If the system below has no solution, what is the value of \(k\)?
\[ \begin{cases} 2x + 4y = 8 \\ kx + 6y = 3 \end{cases} \]
No solution = parallel lines. Parallel means the ratio of x-coefficients equals the ratio of y-coefficients, but NOT the ratio of constants.
Equation 1: \(2x+4y=8\) → coefficients \((2,4,8)\)
Equation 2: \(kx+6y=3\) → coefficients \((k,6,3)\)
Set \(\dfrac{k}{2} = \dfrac{6}{4}\) → \(k = 3\).

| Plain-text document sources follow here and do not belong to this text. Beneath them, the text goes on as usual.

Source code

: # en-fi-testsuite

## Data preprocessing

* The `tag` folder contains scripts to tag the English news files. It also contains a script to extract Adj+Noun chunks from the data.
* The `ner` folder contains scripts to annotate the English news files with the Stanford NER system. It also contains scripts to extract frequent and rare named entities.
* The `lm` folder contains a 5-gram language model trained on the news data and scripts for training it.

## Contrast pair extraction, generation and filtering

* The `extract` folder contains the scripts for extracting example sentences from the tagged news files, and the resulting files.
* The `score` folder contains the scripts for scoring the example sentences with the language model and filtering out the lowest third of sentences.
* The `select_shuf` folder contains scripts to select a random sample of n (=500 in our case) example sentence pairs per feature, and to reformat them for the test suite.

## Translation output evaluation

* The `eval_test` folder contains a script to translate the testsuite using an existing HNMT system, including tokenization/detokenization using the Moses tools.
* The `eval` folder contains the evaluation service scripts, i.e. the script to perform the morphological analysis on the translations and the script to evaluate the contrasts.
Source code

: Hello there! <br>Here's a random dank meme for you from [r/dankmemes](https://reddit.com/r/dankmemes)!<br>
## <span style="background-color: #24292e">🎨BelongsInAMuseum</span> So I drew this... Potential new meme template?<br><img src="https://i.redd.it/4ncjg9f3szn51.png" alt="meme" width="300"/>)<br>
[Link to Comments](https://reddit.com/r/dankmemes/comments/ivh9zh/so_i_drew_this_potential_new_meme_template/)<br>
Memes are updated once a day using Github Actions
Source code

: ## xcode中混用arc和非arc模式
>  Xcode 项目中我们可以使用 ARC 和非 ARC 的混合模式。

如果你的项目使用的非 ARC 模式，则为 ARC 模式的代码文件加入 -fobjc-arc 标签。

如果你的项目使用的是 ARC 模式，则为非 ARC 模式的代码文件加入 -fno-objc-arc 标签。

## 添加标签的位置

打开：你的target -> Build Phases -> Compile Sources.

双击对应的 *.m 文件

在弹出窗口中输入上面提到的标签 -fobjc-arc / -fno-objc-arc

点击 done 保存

Check constant ratio: \(\dfrac{3}{8} \ne \dfrac{6}{4}\). ✓ Not equal, so no solution confirmed.
How many solutions does \(|2x - 3| = x + 1\) have?

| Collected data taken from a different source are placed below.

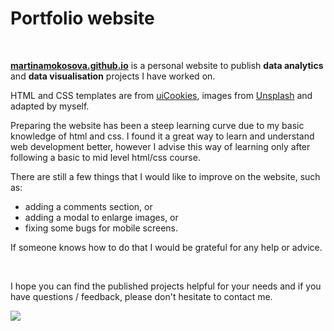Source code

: # Portfolio website

<br>

**[martinamokosova.github.io](https://martinamokosova.github.io)** is a personal website to publish **data analytics** and **data visualisation** projects I have worked on.

HTML and CSS templates are from [uiCookies](https://uicookies.com/), images from [Unsplash](https://unsplash.com/) and adapted by myself.

Preparing the website has been a steep learning curve due to my basic knowledge of html and css. I found it a great way to learn and understand web development better, however I advise this way of learning only after following a basic to mid level html/css course.

There are still a few things that I would like to improve on the website, such as:
- adding a comments section, or 
- adding a modal to enlarge images, or
- fixing some bugs for mobile screens.

If someone knows how to do that I would be grateful for any help or advice.

<br>

I hope you can find the published projects helpful for your needs and if you have questions / feedback, please don't hesitate to contact me.

![](https://github.com/martinamokosova/martinamokosova.github.io/blob/master/img/website.PNG)
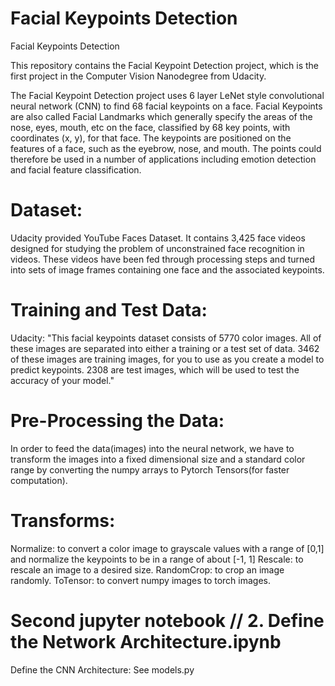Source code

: # Facial Keypoints Detection
Facial Keypoints Detection


This repository contains the Facial Keypoint Detection project, which is the first project in the Computer Vision Nanodegree from Udacity.

The Facial Keypoint Detection project uses 6 layer LeNet style convolutional neural network (CNN) to find 68 facial keypoints on a face. Facial Keypoints are also called Facial Landmarks which generally specify the areas of the nose, eyes, mouth, etc on the face, classified by 68 key points, with coordinates (x, y), for that face. The keypoints are positioned on the features of a face, such as the eyebrow, nose, and mouth. The points could therefore be used in a number of applications including emotion detection and facial feature classification.

# Dataset:
Udacity provided YouTube Faces Dataset. It contains 3,425 face videos designed for studying the problem of unconstrained face recognition in videos. These videos have been fed through processing steps and turned into sets of image frames containing one face and the associated keypoints.

# Training and Test Data:
Udacity: "This facial keypoints dataset consists of 5770 color images. All of these images are separated into either a training or a test set of data. 3462 of these images are training images, for you to use as you create a model to predict keypoints.
2308 are test images, which will be used to test the accuracy of your model."


# Pre-Processing the Data:
In order to feed the data(images) into the neural network, we have to transform the images into a fixed dimensional size and a standard color range by converting the numpy arrays to Pytorch Tensors(for faster computation).

# Transforms:
Normalize: to convert a color image to grayscale values with a range of [0,1] and normalize the keypoints to be in a range of about [-1, 1]
Rescale: to rescale an image to a desired size.
RandomCrop: to crop an image randomly.
ToTensor: to convert numpy images to torch images.


# Second jupyter notebook // 2. Define the Network Architecture.ipynb

Define the CNN Architecture: See models.py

Case 1: \(2x-3 = x+1 \Rightarrow x=4\). Check: \(|5|=5=4+1\) ✓
Case 2: \(2x-3 = -(x+1) \Rightarrow 2x-3=-x-1 \Rightarrow 3x=2 \Rightarrow x=\tfrac{2}{3}\). Check: \(|{-5/3}|=\tfrac{5}{3}=\tfrac{2}{3}+1\) ✓
Both valid → 2 solutions. Many students forget Case 2!
Which value of \(x\) satisfies \(-3x + 5 > 14\)?
\(-3x+5 > 14 \Rightarrow -3x > 9 \Rightarrow x < -3\) (sign flips when dividing by −3).
Only \(x=-4\) satisfies \(x < -3\).
Trap: students often forget to flip the inequality sign → pick \(x=0\) or \(x=2\) incorrectly.
For what value of \(c\) does \(x^2 - 6x + c = 0\) have exactly one real solution?
One solution → discriminant = 0: \(b^2 - 4ac = 0\).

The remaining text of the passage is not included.